Every ClientConn instance has a Next() method which reads the next RESP message from the connection. The method returns a [][]byte slice containing the RESP message and an error. Care must be taken when reading the message as the slice and the underlying byte slices are reused for every call to Next(). If in doubt, copy the slice and every byte slice it contains to a newly allocated slice and byte slices.

Writing

Every ClientConn instance has various write methods for writing RESP messages to the connection. The methods are named after the RESP message type they write. By default, messages are written in RESP3 compatible format. Calling SetRESP2Compat(true) on a ClientConn instance will make it write messages in RESP2 compatible format instead, even when calling RESP3 methods such as WriteMapBytes() which are not available in RESP2 and therefore converted to arrays.

See the go-resp package documentation for a list of all available write methods and how to use them.

Depending on the state of the internally allocated read buffer, writing may not immediately flush to the client, such as to improve performance when processing pipelined commands. To immediately flush any pending writes, call Flush() on the ClientConn instance.

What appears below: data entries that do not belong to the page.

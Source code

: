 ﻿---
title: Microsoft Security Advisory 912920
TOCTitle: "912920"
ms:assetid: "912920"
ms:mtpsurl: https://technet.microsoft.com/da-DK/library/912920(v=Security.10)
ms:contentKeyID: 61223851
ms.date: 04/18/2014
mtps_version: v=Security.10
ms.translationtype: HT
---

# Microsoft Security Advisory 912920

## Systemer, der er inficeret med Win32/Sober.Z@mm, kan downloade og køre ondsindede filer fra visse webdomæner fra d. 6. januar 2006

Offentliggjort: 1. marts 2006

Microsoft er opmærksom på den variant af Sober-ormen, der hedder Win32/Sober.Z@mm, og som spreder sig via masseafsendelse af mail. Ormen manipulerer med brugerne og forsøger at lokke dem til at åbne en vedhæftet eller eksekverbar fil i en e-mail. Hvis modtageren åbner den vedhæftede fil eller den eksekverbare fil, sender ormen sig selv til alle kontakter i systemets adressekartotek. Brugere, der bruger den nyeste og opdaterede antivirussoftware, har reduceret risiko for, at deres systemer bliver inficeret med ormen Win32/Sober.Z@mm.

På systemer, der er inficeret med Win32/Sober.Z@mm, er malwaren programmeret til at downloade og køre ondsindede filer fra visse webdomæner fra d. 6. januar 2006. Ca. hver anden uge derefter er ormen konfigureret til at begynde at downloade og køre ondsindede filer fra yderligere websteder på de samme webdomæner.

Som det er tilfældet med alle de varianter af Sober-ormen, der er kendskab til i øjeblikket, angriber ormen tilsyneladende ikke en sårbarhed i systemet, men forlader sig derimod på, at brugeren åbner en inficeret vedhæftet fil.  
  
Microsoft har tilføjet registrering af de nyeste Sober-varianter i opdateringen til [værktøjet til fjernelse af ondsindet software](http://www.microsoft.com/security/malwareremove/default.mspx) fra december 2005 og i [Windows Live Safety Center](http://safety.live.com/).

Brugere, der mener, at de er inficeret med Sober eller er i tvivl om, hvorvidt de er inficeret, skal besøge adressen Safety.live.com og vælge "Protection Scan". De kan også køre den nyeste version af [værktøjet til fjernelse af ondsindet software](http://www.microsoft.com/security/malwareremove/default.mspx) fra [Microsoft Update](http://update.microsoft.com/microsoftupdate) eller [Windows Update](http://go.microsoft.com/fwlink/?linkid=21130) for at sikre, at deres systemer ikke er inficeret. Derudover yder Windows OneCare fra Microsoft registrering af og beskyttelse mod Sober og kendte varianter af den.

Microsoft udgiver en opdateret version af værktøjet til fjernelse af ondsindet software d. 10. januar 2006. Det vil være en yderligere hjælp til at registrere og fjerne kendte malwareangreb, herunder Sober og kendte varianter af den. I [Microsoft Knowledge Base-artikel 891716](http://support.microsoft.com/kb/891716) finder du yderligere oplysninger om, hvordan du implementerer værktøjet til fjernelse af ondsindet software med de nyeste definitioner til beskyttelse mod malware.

To prevent flushing after every write, such as when manually writing an array response with a large number of entries, call the Buffer() method on the ClientConn instance which accepts a function that writes the response:

rconn.WriteBuffered(func() error {
    rconn.WriteArrayHeader(2)
    rconn.WriteStatusString("hello")
    rconn.WriteStatusString("world")
    return nil
})

Concurrency

Reading or writing is not thread-safe and should not be done concurrently. You may read with Next() in one goroutine and write with Write() in another goroutine, but you should not call Next() or Write() concurrently.

Example

See example/example.go for a simple example server.

Benchmarks

Benchmark information

Hardware

  • CPU: Intel Core i9-13900KF @ 5.5GHz
  • RAM: 4x 32GB DDR4 @ 3200MHz

Benchmark command

$ redis-benchmark -p <port> -c <clients> -P <numreq> -n 100000000 ping

Standard Redis Server

$ redis-server --port 6379 --appendonly no --save ''
-c -P Throughput latency min p50 p95 p99 max
1 1 161,421 0.004 0.000 0.007 0.007 0.007 0.303
1 1000 6,930,488 0.112 0.104 0.119 0.119 0.119 0.279
10 1000 9,683,355 0.935 0.112 0.935 1.007 1.015 1.679

go-resp example server (GOMAXPROCS=8)

$ GOMAXPROCS=8 go run ./example/example.go
-c -P Throughput Increase latency min p50 p95 p99 max
1 1 169,964 +5.29% 0.004 0.000 0.007 0.007 0.007 0.311
1 1000 11,774,402 +69.89% 0.052 0.048 0.055 0.055 0.055 0.159
10 1000 31,318,508 +223.43% 0.188 0.048 0.183 0.271 0.319 0.567

go-resp example server (GOMAXPROCS=1)

$ GOMAXPROCS=1 go run ./example/example.go
-c -P Throughput Increase latency min p50 p95 p99 max
1 1 169,330 +4.90% 0.004 0.000 0.007 0.007 0.007 0.271
1 1000 11,970,313 +72.72% 0.052 0.040 0.055 0.055 0.055 0.199
10 1000 22,456,770 +131.91% 0.412 0.040 0.415 0.775 0.791 0.903

About

Fast Redis serialization protocol implementation in Golang (RESP2 and RESP3 compatible)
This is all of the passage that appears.